Life insurance is not necessarily a risky investment. Life insurance can be adapted to many situations depending on your investor profile (cautious, balanced, dynamic, or offensive). For the funds in euros, the capital is guaranteed (after deduction of the expenses borne by the subscriber), and the insurer returns an annual rate of return. The units of account allow you to diversify your investment, but the capital is not guaranteed, and the amounts invested are subject to capital loss. The level of risk varies depending on the medium chosen.
Finally, you have the option to opt for free and autonomous management, with the possibility of being accompanied by a choice of media and the subsequent modification of the allocation. You can also prefer a mandate, which allows you to entrust your contract management to experts.
The beneficiary clause refers to the person or persons who will receive the capital in the event of death. This clause, therefore, requires special attention to avoid any ambiguity when you die. Know first that you have real freedom in establishing this clause: designation of the beneficiary or beneficiaries, setting order of priority between them, and sharing capital between them. Your spouse and your children are not the only ones who can claim it. You can add an external beneficiary to your immediate family circle.
Finally, you can change the beneficiaries during the life of the contract, provided that the previous beneficiary has not formally accepted his appointment. His agreement will be necessary to change the clause.
You are free to withdraw at any time. But earnings remain subject to income tax and social security contributions when they have not yet been removed. We invite you to go to the tenth question to know the precise modalities.
In addition, it should be noted that this withdrawal may lead to specific costs, particularly in the context of exit penalties for a certain amount.
These two types of contracts are often confused. Yet their modalities and goals are different.

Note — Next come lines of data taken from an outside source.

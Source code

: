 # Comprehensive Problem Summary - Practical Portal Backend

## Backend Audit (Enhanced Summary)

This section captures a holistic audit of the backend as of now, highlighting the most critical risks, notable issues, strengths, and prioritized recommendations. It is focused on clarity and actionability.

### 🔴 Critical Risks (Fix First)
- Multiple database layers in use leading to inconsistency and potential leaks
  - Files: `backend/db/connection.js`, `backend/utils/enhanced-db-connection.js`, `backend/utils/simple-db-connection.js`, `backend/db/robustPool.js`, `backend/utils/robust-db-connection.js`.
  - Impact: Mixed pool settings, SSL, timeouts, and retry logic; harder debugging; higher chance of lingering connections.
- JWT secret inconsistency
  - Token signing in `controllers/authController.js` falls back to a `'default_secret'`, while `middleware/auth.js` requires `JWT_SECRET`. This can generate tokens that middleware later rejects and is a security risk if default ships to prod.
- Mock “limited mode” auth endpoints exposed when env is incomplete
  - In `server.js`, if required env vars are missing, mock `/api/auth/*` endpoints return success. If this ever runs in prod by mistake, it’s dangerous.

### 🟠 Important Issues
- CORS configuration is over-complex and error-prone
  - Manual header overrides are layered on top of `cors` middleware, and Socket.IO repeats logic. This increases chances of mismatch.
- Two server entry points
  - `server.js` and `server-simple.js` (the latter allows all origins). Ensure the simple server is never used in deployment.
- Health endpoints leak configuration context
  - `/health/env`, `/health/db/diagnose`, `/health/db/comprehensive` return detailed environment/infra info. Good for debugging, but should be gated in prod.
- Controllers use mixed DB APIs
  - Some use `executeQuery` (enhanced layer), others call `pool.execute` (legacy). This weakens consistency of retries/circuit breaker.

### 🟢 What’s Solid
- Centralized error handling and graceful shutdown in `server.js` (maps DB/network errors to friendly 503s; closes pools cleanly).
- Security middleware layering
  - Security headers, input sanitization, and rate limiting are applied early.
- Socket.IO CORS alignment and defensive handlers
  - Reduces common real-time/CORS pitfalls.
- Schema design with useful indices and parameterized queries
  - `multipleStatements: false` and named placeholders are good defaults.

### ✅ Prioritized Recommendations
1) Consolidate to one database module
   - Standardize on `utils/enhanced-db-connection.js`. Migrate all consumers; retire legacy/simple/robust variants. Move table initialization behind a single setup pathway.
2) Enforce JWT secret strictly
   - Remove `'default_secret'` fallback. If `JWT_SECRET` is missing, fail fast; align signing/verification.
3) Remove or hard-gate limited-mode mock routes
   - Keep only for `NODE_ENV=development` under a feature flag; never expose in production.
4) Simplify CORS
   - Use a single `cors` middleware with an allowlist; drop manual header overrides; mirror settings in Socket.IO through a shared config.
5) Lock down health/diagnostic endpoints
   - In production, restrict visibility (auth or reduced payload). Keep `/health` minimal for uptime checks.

What is commonly referred to as death insurance belongs to pensions. It provides for the payment of a lump sum to the beneficiary designated by the insured on his death. If the risk does not occur, the contributions paid are not repaid and therefore lost.
On the other hand, life insurance makes it possible to build up savings, value them, and transmit them. Therefore, you can freely recover all or part of your capital as indicated above. In the event of death, the valued savings are paid back to the beneficiaries designated in the contract.
Depending on where you open your life insurance policy, fees may vary. For example, some intermediaries apply payment fees that others, like online banks, do not charge. Distributors may also choose to charge or not to arbitrate. In the same way, the annual management fees vary according to the supports (fund in euros or UC) and according to the establishment.
Life insurance is not transferable from one company to another, which is one of the differences with most other products (PEA, securities account, etc.)
If you are dissatisfied with your contract (disappointing performance, lack of flexibility of terms, high fees), you must cancel your current contract and open a new one in another institution. But beware of the tax consequences: possible taxation and loss of tax precedence. So other more flexible solutions may need to study the tax impact: make partial withdrawals and put the sums on a contract more suited to your goals. Or simply keep his contract as is and make future payments on a new contract.